Andreï Kondratiev, un vendeur de 47 ans, ne se fait plus d’illusions. « Il faut s’habituer », lâche-t-il, en insistant sur le fait que désormais, ce genre d’attaque peut arriver « partout » en Russie, même à Moscou. Antonina, une économiste de 65 ans, résume le sentiment général. Elle s’interroge sur la suite : comment tout cela va-t-il tourner, comment va se terminer toute cette pagaille. L’Ukraine a promis de multiplier ces frappes, en représailles aux bombardements russes qui détruisent ses villes chaque jour. Kiev vise en priorité les infrastructures pétrolières pour couper le robinet des hydrocarbures qui finance la guerre du Kremlin.

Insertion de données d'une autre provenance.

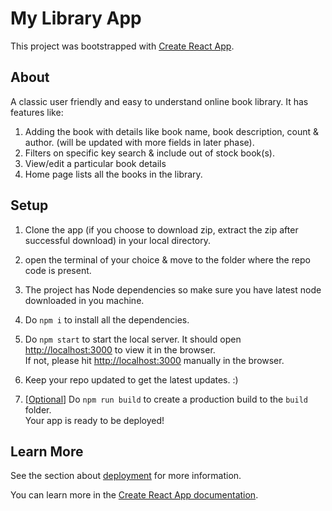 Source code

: # My Library App

This project was bootstrapped with [Create React App](https://github.com/facebook/create-react-app).

## About 

A classic user friendly and easy to understand online book library. It has features like:
1. Adding the book with details like book name, book description, count & author. (will be updated with more fields in later phase).
2. Filters on specific key search & include out of stock book(s).
3. View/edit a particular book details
4. Home page lists all the books in the library.

## Setup

1. Clone the app (if you choose to download zip, extract the zip after successful download) in your local directory.

2. open the terminal of your choice & move to the folder where the repo code is present.

3. The project has Node dependencies so make sure you have latest node downloaded in you machine.

4. Do `npm i` to install all the dependencies.

5. Do `npm start` to start the local server. It should open [http://localhost:3000](http://localhost:3000) to view it in the browser.\
If not, please hit [http://localhost:3000](http://localhost:3000) manually in the browser.

6. Keep your repo updated to get the latest updates. :)

7. [[Optional]()] Do `npm run build` to create a production build to the `build` folder.\
Your app is ready to be deployed!

## Learn More

See the section about [deployment](https://facebook.github.io/create-react-app/docs/deployment) for more information.

You can learn more in the [Create React App documentation](https://facebook.github.io/create-react-app/docs/getting-started).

Le président ukrainien Volodymyr Zelensky a lancé un avertissement clair après ces frappes. « Si l’Ukraine brûle, votre Moscou brûlera aussi », a-t-il déclaré, ajoutant que le peuple russe commence à sentir qu’un seul homme, Vladimir Poutine, mène cette guerre, tandis que les gens ordinaires en paient le prix. Le président russe n’a pas commenté l’attaque, il était à Kazan pour un sommet asiatique. De son côté, Moscou a menacé de nouvelles « frappes massives ». Mais pour les habitants de la capitale, le choc est déjà là. Leur vie paisible vient de prendre un tour plus angoissant, et l’idée que la guerre puisse désormais frapper leur porte s’installe peu à peu dans les esprits.